Postcolonialism starts from the premise that "those in the West…should relinquish their monopoly on knowledge and take other knowledges, other perspectives as seriously as their own. It represents a general name for new, insurgent knowledges that seek to change the tones and values under which we all live.

"It doesn't say you have to abandon them, but to think about them, to be aware of what those assumptions are. At one level the theory is very simple, the only qualification you need really to start is to make sure you're thinking or looking not from above but below, not from the North but the South, not from the inside, but the outside, and not from the center but the margin. It's the world turned upside down."

Inclusive theology, finding space for everyone's voice

Born in 1958, Bishop James Tengatenga of Southern Malawi called himself "totally postcolonial…formed in those things as one who acted against them and one who embodied them. The only thing I ever wanted to be when I was growing up, was white. Why wasn't I born white? Maybe that's why I'm an Anglican. It sounds tongue-in-cheek, but it's a very interesting thing to figure out why people choose the Anglican Church over against another."

Commenting on how colonialism permeates the culture, he added that "the movement to new independent African churches is not seen as real because it is not white enough."

Postcolonialism asks the question: "Why is one form or one visual form the real one over against the other? Who wields the power, and whose form of religious institutions is the true form ? Or, are there forms at all necessary or do we have to think outside the box. When you say, outside the box it assumes there is one box," he said.

Bishops attending the indaba groups characterized the conversations as positive. "We have learned a lot about understanding and practices in other parts of the communion where we have been misinformed," said Bishop Neil Alexander of Atlanta. "We are talking with each other and explaining the realities and contexts of our lives and the ways we do ministry in all parts of the world."

Bishop Cate Waynick of Indianapolis said the Anglican identity discussions in her indaba groups centered on the role of bishops and beginning "to discuss a variety of understandings about what it means to be Anglican.
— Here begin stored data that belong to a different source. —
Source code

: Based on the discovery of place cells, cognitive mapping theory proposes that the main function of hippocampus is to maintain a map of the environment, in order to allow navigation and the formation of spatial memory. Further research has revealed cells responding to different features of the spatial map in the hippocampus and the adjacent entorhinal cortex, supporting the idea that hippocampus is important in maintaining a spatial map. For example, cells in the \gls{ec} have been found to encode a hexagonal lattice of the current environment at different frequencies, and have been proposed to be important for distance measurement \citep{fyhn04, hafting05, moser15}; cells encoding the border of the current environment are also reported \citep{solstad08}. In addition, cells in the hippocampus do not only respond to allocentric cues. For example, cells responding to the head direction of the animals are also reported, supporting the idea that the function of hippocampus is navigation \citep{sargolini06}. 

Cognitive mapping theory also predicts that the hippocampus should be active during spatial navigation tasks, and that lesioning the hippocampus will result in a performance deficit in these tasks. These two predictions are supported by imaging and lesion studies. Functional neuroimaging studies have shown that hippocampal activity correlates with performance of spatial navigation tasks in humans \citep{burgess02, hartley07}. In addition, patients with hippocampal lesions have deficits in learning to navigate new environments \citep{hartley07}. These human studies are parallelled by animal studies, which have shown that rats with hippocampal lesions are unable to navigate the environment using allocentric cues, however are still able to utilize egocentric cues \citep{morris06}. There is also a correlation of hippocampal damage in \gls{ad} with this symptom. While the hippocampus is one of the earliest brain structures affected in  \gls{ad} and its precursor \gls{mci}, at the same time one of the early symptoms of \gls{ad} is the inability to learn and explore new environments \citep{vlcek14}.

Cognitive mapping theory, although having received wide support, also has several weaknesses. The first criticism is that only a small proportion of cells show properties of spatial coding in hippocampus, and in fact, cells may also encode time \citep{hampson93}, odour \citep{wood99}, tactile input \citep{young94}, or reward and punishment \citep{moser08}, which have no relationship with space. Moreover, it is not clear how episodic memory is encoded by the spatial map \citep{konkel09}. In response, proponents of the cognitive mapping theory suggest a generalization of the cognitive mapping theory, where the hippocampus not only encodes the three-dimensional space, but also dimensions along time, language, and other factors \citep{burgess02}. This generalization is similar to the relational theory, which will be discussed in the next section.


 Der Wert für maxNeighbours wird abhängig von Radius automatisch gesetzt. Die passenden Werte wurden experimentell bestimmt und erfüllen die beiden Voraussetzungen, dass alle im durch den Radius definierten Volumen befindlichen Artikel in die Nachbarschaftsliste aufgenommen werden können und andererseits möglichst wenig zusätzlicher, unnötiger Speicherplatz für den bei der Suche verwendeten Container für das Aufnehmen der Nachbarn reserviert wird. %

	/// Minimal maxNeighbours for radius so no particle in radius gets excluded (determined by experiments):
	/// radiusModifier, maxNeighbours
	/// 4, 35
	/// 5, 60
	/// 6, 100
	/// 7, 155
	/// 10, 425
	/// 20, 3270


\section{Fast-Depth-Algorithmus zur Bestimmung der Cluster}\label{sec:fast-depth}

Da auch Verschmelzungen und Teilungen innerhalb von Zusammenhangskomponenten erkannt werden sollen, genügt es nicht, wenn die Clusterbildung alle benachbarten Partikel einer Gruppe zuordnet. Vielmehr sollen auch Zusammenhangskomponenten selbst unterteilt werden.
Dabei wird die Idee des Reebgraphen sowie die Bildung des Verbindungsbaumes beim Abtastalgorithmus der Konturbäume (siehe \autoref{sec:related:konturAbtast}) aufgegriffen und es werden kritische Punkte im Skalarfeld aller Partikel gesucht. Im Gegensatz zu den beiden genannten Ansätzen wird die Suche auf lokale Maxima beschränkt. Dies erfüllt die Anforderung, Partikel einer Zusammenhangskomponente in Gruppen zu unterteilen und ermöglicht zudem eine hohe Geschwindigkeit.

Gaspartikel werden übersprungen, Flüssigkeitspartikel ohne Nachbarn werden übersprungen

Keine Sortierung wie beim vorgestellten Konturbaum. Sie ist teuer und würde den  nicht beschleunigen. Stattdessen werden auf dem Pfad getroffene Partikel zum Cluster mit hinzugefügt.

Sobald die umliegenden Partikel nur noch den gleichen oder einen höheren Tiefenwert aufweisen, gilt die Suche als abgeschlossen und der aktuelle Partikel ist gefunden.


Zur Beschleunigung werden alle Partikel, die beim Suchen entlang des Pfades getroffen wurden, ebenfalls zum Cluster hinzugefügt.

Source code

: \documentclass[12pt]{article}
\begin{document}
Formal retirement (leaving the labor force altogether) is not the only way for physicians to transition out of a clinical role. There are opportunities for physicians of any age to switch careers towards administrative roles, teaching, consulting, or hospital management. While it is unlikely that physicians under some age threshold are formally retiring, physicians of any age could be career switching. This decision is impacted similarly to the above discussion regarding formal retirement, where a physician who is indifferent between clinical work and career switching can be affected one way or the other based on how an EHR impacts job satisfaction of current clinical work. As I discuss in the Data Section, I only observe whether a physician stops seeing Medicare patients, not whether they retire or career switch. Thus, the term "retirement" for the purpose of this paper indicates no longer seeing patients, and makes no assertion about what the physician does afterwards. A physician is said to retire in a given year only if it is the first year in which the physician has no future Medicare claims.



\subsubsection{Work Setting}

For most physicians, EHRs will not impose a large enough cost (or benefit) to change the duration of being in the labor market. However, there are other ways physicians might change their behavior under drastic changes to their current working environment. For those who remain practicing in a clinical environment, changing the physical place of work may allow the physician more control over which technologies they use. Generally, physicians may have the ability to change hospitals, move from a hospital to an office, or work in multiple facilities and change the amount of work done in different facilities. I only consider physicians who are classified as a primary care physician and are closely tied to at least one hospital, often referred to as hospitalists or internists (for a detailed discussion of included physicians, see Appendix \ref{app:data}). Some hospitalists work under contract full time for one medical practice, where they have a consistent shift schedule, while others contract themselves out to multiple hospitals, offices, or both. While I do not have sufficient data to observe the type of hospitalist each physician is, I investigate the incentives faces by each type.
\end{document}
Until we share all of those, it is hard to move forward."

For panelist Bishop Mano Rumalshah of Pakistan, the essence of postcolonialism is flexibility and contextualization.

"In my diocese we are 100,000 in a population of 16 million. We are on the border between Pakistan and Afghanistan, the home of the Taliban, Al Qaeda. You name it, they're all there."

He said that the future of the Anglican Church "or any church, especially in Islamic lands where the church is marginalized, lies in being a collegial church, a united church, a church which in spite of all its traditions comes together to face the challenges of life in those situations. Our relationship with the Anglican Communion as a mother church has not broken. We are fully part of it and yet in Pakistan we don't call ourselves the Anglican Church, we call ourselves the Church of Pakistan. That's fundamentally necessary in an Islamic situation."

Postcolonialism means, for the Church in Pakistan, "that we have to be ourselves. We have to wear our own clothes and eat our own food, our music, our liturgy, above all, our theology. The way of thinking has to be locally contextual rather than what we have again imported from elsewhere. What we import is to help and guide us in some ways because we have essentially the same faith. But, it does not define how I function in that situation."